Color-Tunable Room-Temperature Phosphorescence from Non-Aromatic-Polymer-Involved Charge Transfer

Ningyan Li  1 Xipeng Yang  1 Binbin Wang  1 Panyi Chen  1 Yixian Ma  1 Qianqian Zhang  1 Yiyao Huang  1 Yan Zhang  1 Shaoyu Lü  1
Affiliations

Color-Tunable Room-Temperature Phosphorescence from Non-Aromatic-Polymer-Involved Charge Transfer

Ningyan Li et al. Adv Sci (Weinh). 2024 Aug.

Abstract

Polymeric room-temperature phosphorescence (RTP) materials especially multicolor RTP systems hold great promise in concrete applications. A key feature in these applications is a triplet charge transfer transition. Aromatic electron donors and electron acceptors are often essential to ensure persistent RTP. There is much interest in fabricating non-aromatic charge-transfer-mediated RTP materials and it still remains a formidable challenge to achieve color-tunable RTP via charge transfer.
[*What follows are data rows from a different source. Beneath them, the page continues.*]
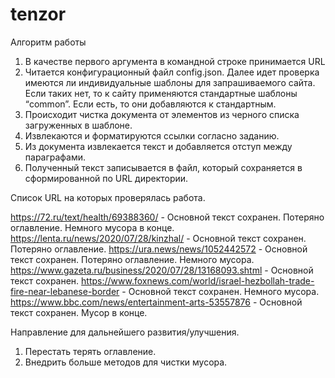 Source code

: # tenzor
Алгоритм работы
1.	В качестве первого аргумента в командной строке принимается URL
2.	Читается конфигурационный файл config.json. Далее идет проверка имеются ли индивидуальные шаблоны для запрашиваемого сайта. Если таких нет, то к сайту применяются стандартные шаблоны “common”. Если есть, то они добавляются к стандартным.
3.	Происходит чистка документа от элементов из черного списка загруженных в шаблоне.
4.	Извлекаются и форматируются ссылки согласно заданию.
5.	Из документа извлекается текст и добавляется отступ между параграфами.
6.	Полученный текст записывается в файл, который сохраняется в сформированной по URL директории.

Список URL на которых проверялась работа.

https://72.ru/text/health/69388360/ - Основной текст сохранен. Потеряно оглавление. Немного мусора в конце.
https://lenta.ru/news/2020/07/28/kinzhal/ - Основной текст сохранен. Потеряно оглавление.
https://ura.news/news/1052442572 - Основной текст сохранен. Потеряно оглавление. Немного мусора.
https://www.gazeta.ru/business/2020/07/28/13168093.shtml - Основной текст сохранен.
https://www.foxnews.com/world/israel-hezbollah-trade-fire-near-lebanese-border - Основной текст сохранен. Немного мусора.
https://www.bbc.com/news/entertainment-arts-53557876 - Основной текст сохранен. Мусор в конце.

Направление для дальнейшего развития/улучшения.
1.	Перестать терять оглавление.
2.	Внедрить больше методов для чистки мусора.
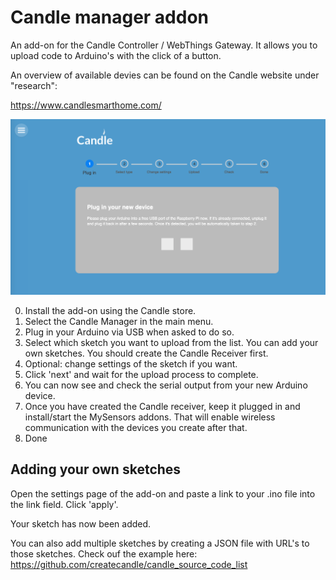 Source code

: # Candle manager addon
An add-on for the Candle Controller / WebThings Gateway. It allows you to upload code to Arduino's with the click of a button.

An overview of available devies can be found on the Candle website under "research":

https://www.candlesmarthome.com/

![Candle manager start screen](https://github.com/createcandle/Candle-manager-addon/blob/master/candle_manager_screenshot.png?raw=true)


0. Install the add-on using the Candle store.
1. Select the Candle Manager in the main menu.
2. Plug in your Arduino via USB when asked to do so.
3. Select which sketch you want to upload from the list. You can add your own sketches. You should create the Candle Receiver first.
4. Optional: change settings of the sketch if you want.
5. Click 'next' and wait for the upload process to complete.
6. You can now see and check the serial output from your new Arduino device.
7. Once you have created the Candle receiver, keep it plugged in and install/start the MySensors addons. That will enable wireless communication with the devices you create after that.
8. Done



## Adding your own sketches

Open the settings page of the add-on and paste a link to your .ino file into the link field. Click 'apply'.

Your sketch has now been added.

You can also add multiple sketches by creating a JSON file with URL's to those sketches. Check ouf the example here:
https://github.com/createcandle/candle_source_code_list
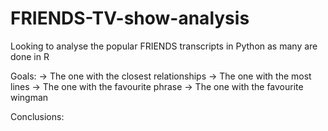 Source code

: # FRIENDS-TV-show-analysis

Looking to analyse the popular FRIENDS transcripts in Python as many are done in R 

Goals:
-> The one with the closest relationships
-> The one with the most lines
-> The one with the favourite phrase
-> The one with the favourite wingman

Conclusions:
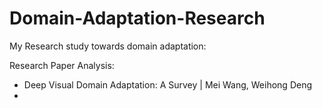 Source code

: # Domain-Adaptation-Research
My Research study towards domain adaptation:

Research Paper Analysis:
- Deep Visual Domain Adaptation: A Survey | Mei Wang, Weihong Deng
- 
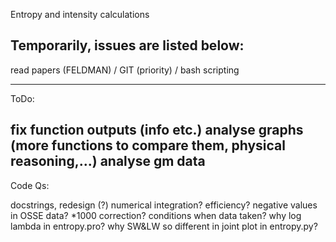 Entropy and intensity calculations

Temporarily, issues are listed below:
-------------------------------------

read papers (FELDMAN) / GIT (priority) / bash scripting

----
ToDo:

fix function outputs (info etc.)
analyse graphs (more functions to compare them, physical reasoning,...)
analyse gm data
--
Code Qs:

docstrings, redesign (?)
numerical integration?
efficiency?
negative values in OSSE data? *1000 correction? conditions when data taken?
why log lambda in entropy.pro?
why SW&LW so different in joint plot in entropy.py?
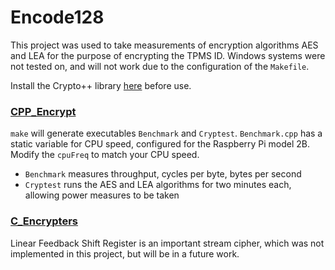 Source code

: # Encode128
This project was used to take measurements of encryption algorithms AES and LEA for the purpose of encrypting the TPMS ID.
Windows systems were not tested on, and will not work due to the configuration of the `Makefile`.

Install the Crypto++ library [here](https://cryptopp.com/) before use.


### [CPP_Encrypt](https://github.com/Andreas237/Encode128/tree/master/CPP_Encrypt)
`make` will generate executables `Benchmark` and `Cryptest`. `Benchmark.cpp` has a static variable for CPU speed, configured for the 
Raspberry Pi model 2B.  Modify the `cpuFreq` to match your CPU speed. 
  * `Benchmark` measures throughput, cycles per byte, bytes per second
  * `Cryptest` runs the AES and LEA algorithms for two minutes each, allowing power measures to be taken


### [C_Encrypters](https://github.com/Andreas237/Encode128/tree/master/C_Encrypters)
Linear Feedback Shift Register is an important stream cipher, which was not implemented in this project, but will be in a future work.
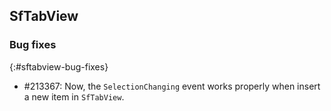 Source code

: ## SfTabView

### Bug fixes
{:#sftabview-bug-fixes}

* \#213367: Now, the `SelectionChanging` event works properly when insert a new item in `SfTabView`.    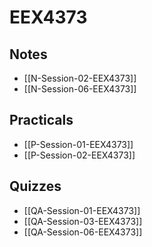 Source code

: # EEX4373

## Notes
- [[N-Session-02-EEX4373]]
- [[N-Session-06-EEX4373]]

## Practicals
- [[P-Session-01-EEX4373]]
- [[P-Session-02-EEX4373]]

## Quizzes
- [[QA-Session-01-EEX4373]]
- [[QA-Session-03-EEX4373]]
- [[QA-Session-06-EEX4373]]

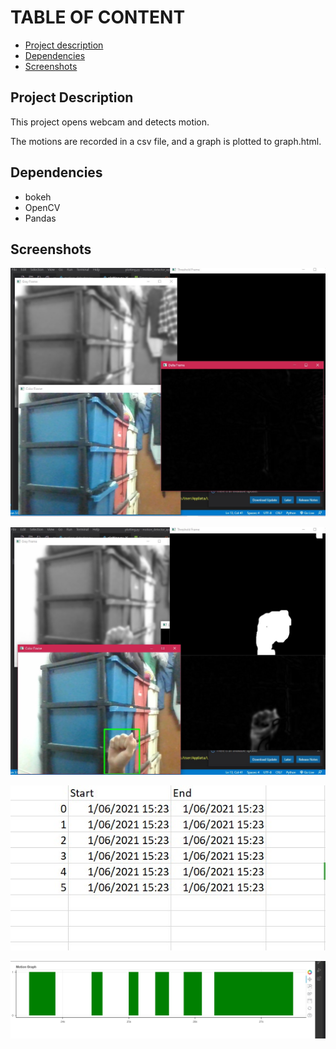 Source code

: # TABLE OF CONTENT

* [Project description](#project-description)
* [Dependencies](#dependencies)
* [Screenshots](#screenshots)



## Project Description

This project opens webcam and detects motion.

The motions are recorded in a csv file, and a graph is plotted to graph.html.

## Dependencies
- bokeh
- OpenCV
- Pandas

## Screenshots

![motion0](Screenshots/motion1.jpg)

![motion detector](Screenshots/motion2.jpg)

![motion2](Screenshots/motion3.jpg)

![motion3](Screenshots/motion4.jpg)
Herein, a charge-transfer-mediated RTP material by embedding quinoline derivatives within a non-aromatic polymer matrix such as polyacrylamide (PAM) or polyvinyl alcohol (PVA) is developed. Through-space charge transfer (TSCT) is achieved upon alkali- or heat treatment to realize a long phosphorescence lifetime of up to 629.90 ms, high phosphorescence quantum yield of up to 20.51%, and a green-to-blue afterglow for more than 20 s at room temperature. This color-tunable RTP emerges from a nonaromatic polymer to single phosphor charge transfer that has rarely been reported before. This finding suggests that an effective and simple approach can deliver new color-tunable RTP materials for applications including multicolor display, information encryption, and gas detection.

Keywords: charge transfer; color‐tunable; non‐aromatic polymer; quinoline zwitterion; room‐temperature phosphorescence.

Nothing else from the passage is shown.